__Task__
Give back the entries exactly, ending with the "seo: CreativeWork" line.

Saved entries
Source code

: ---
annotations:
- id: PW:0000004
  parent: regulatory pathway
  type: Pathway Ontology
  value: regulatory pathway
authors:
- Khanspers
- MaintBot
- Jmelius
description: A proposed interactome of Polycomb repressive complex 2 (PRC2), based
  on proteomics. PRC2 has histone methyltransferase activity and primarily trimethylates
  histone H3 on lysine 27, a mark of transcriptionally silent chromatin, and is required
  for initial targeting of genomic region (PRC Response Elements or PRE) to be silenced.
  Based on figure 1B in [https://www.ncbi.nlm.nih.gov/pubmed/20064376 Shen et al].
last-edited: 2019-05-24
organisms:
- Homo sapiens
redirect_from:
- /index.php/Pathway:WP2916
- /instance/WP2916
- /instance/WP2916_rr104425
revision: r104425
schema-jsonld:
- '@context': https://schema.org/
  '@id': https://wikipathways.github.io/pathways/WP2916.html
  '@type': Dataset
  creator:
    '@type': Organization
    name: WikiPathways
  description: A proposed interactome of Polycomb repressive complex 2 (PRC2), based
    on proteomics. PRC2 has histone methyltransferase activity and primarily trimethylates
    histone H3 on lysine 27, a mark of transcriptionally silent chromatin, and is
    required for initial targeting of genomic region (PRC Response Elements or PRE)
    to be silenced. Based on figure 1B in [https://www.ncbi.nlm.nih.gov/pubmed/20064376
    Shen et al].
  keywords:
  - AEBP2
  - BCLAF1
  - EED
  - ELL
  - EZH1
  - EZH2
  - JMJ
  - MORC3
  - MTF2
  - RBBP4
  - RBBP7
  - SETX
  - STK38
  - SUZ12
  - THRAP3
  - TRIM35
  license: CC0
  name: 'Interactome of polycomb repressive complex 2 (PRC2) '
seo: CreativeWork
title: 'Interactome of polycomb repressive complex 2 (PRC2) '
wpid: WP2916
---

__Exercise output__
Source code

: ---
annotations:
- id: PW:0000004
  parent: regulatory pathway
  type: Pathway Ontology
  value: regulatory pathway
authors:
- Khanspers
- MaintBot
- Jmelius
description: A proposed interactome of Polycomb repressive complex 2 (PRC2), based
  on proteomics. PRC2 has histone methyltransferase activity and primarily trimethylates
  histone H3 on lysine 27, a mark of transcriptionally silent chromatin, and is required
  for initial targeting of genomic region (PRC Response Elements or PRE) to be silenced.
  Based on figure 1B in [https://www.ncbi.nlm.nih.gov/pubmed/20064376 Shen et al].
last-edited: 2019-05-24
organisms:
- Homo sapiens
redirect_from:
- /index.php/Pathway:WP2916
- /instance/WP2916
- /instance/WP2916_rr104425
revision: r104425
schema-jsonld:
- '@context': https://schema.org/
  '@id': https://wikipathways.github.io/pathways/WP2916.html
  '@type': Dataset
  creator:
    '@type': Organization
    name: WikiPathways
  description: A proposed interactome of Polycomb repressive complex 2 (PRC2), based
    on proteomics. PRC2 has histone methyltransferase activity and primarily trimethylates
    histone H3 on lysine 27, a mark of transcriptionally silent chromatin, and is
    required for initial targeting of genomic region (PRC Response Elements or PRE)
    to be silenced. Based on figure 1B in [https://www.ncbi.nlm.nih.gov/pubmed/20064376
    Shen et al].
  keywords:
  - AEBP2
  - BCLAF1
  - EED
  - ELL
  - EZH1
  - EZH2
  - JMJ
  - MORC3
  - MTF2
  - RBBP4
  - RBBP7
  - SETX
  - STK38
  - SUZ12
  - THRAP3
  - TRIM35
  license: CC0
  name: 'Interactome of polycomb repressive complex 2 (PRC2) '
seo: CreativeWork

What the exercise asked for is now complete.